Tanto Trump como Musk tienen una historia que explica mucho de su visión y, sobre todo, de la saña con que actúan. Trump llega con un profundo sentido de resentimiento por su percepción de que su país ha sido víctima de sus propias acciones, desde el Plan Marshall luego de la Segunda Guerra, hasta el crecimiento de China como competidor de EU, incluyendo a los países que, como México, son proveedores importantes de bienes e insumos, pero que él percibe como un robo al norteamericano común y corriente. Por su parte, Musk creció en el apartheid sudafricano y observó el desorden en que su país eventualmente se convirtió, lo que le llevó a ser maximalista en sus planteamientos. La combinación de estos dos personajes explica mucho del ruido que emana del norte y que atemoriza a mucho del resto del mundo.

Visto desde fuera, especialmente desde México luego de nuestra reciente experiencia con otro aspirante a ser autócrata (y con el poder para avanzarlo), la gran pregunta es si Estados Unidos cuenta hoy con contrapesos efectivos para contener los excesos en que Trump pudiese incurrir.
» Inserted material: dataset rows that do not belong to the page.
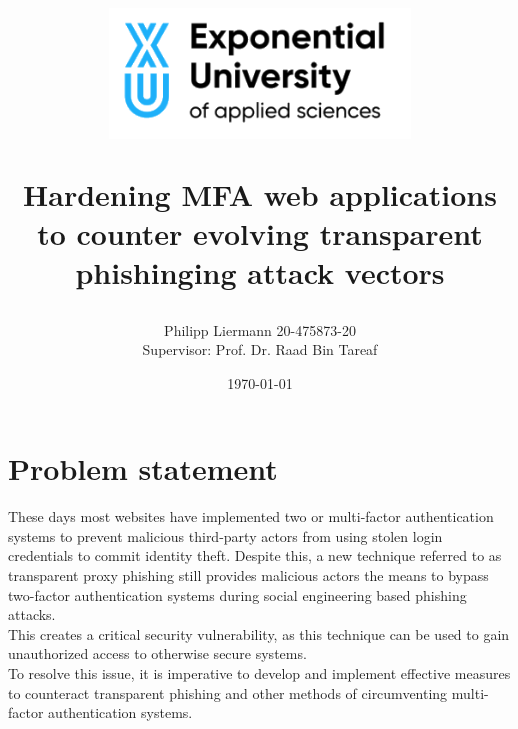 \documentclass[12pt]{report}
\begin{document}
\author{Philipp Liermann 20-475873-20\\Supervisor: Prof. Dr. Raad Bin Tareaf}
\date{\today}

\title{
\begin{center}
	\includegraphics[width=8cm]{./images/logo.png}
\end{center}
\vspace{2cm}
Hardening MFA web applications to counter evolving transparent phishinging attack
vectors
\vspace{2cm}
\large }

\maketitle

\newpage
\tableofcontents

\newpage
\section{Problem statement}
These days most websites have implemented two or multi-factor authentication systems
to prevent malicious third-party actors from using stolen login credentials to
commit identity theft. Despite this, a new technique referred to as transparent
proxy phishing still provides malicious actors the means to bypass two-factor authentication
systems during social engineering based phishing attacks.\\This creates a
critical security vulnerability, as this technique can be used to gain unauthorized
access to otherwise secure systems.\\To resolve this issue, it is imperative to
develop and implement effective measures to counteract transparent phishing and
other methods of circumventing multi-factor authentication systems.
\end{document}
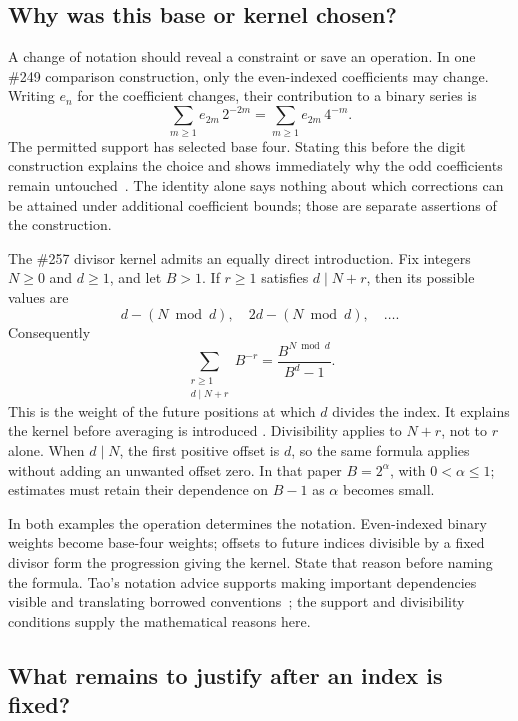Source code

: \subsection{Why was this base or kernel chosen?}\label{sec:formula-choice}

A change of notation should reveal a constraint or save an operation. In one
\#249 comparison construction, only the even-indexed coefficients may change.
Writing $e_n$ for the coefficient changes, their contribution to a binary series is
\[
                 \sum_{m\ge1} e_{2m}\,2^{-2m}
                 =\sum_{m\ge1}e_{2m}\,4^{-m}.
\]
The permitted support has selected base four. Stating this before the digit
construction explains the choice and shows immediately why the odd coefficients
remain untouched~\cite[comparison-sequence construction]{paper249long}.
The identity alone says nothing about which corrections can be attained under
additional coefficient bounds; those are separate assertions of the construction.

The \#257 divisor kernel admits an equally direct introduction. Fix integers
$N\ge0$ and $d\ge1$, and let $B>1$. If $r\ge1$ satisfies $d\mid N+r$,
then its possible values are
\[
       d-(N\bmod d),\quad 2d-(N\bmod d),\quad\ldots.
\]
Consequently
\[
 \sum_{\substack{r\ge1\\d\mid N+r}}B^{-r}
 =\frac{B^{N\bmod d}}{B^d-1}.
\]
This is the weight of the future positions at which $d$ divides the index.
It explains the kernel before averaging is introduced
\cite[finite means for shifted divisor tails]{paper257}. Divisibility applies
to $N+r$, not to $r$ alone. When $d\mid N$, the first positive offset is $d$,
so the same formula applies without adding an unwanted offset zero. In that paper $B=2^\alpha$, with $0<\alpha\le1$; estimates
must retain their dependence on $B-1$ as $\alpha$ becomes small.

In both examples the operation determines the notation. Even-indexed
binary weights become base-four weights; offsets to future indices divisible
by a fixed divisor form the progression giving the kernel. State that
reason before naming the formula. Tao's notation advice supports making
important dependencies visible and translating borrowed conventions~\cite{tao-notation};
the support and divisibility conditions supply the mathematical reasons here.

\subsection{What remains to justify after an index is fixed?}\label{sec:fixed-partition}

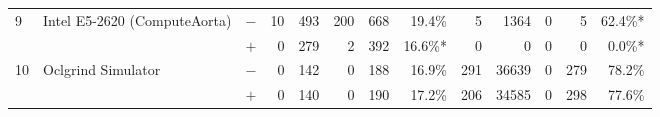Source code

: \begin{tabular}{lll | rrrrr | rrrrr }
\hline
\multirow{ 2}{*}{9} & \multirow{ 2}{*}{Intel E5-2620 (ComputeAorta)} & $-$ & 10 & 493 & 200 & 668 & 19.4\%       & 5 & 1364 & 0 & 5 & 62.4\%* \\& & $+$ & 0 & 279 & 2 & 392 & 16.6\%* & 0 & 0 & 0 & 0 & 0.0\%* \\
\hline
\multirow{ 2}{*}{10} & \multirow{ 2}{*}{Oclgrind Simulator} & $-$ & 0 & 142 & 0 & 188 & 16.9\%       & 291 & 36639 & 0 & 279 & 78.2\% \\& & $+$ & 0 & 140 & 0 & 190 & 17.2\% & 206 & 34585 & 0 & 298 & 77.6\% \\
  \bottomrule
\end{tabular}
Una forma de evaluarlo radicaría en el control que el partido del presidente tiene sobre ambas Cámaras legislativas y muchas gubernaturas, pero es excesivo derivar de esto una certeza de que estos cuerpos colegiados responderán a los deseos del presidente. En contraste con México, los legisladores de allá tienen que responderles a sus votantes, lo que limita su propensión a ceder ante presiones del Ejecutivo (que no son pocas). Por otro lado, no existe uniformidad ideológica, política o práctica en las filas republicanas, como ilustran los interminables malabarismos que realiza el líder republicano del Congreso para lograr la aprobación de un presupuesto, así sea de meses de vigencia. Hay contrapesos más efectivos de lo aparente.

Los otros factores de contrapeso son los mercados y, a la larga, el más trascendente, son los jueces, varios de los cuales han interpuesto limitantes o suspensiones a los embates del dúo presidencial. Falta por ver cómo se realinea la Suprema Corte, cuyos integrantes tienen, por estructura y necesidad, que responderle a la historia y no al presidente o a quien los nombró. El prospecto es, inexorablemente, de un rato de incertidumbre e impredecibilidad, justo cuando México requiere lo opuesto... En todo caso, lo que está de por medio es enorme para los americanos, el mundo y, ciertamente, el T-MEC y México en general.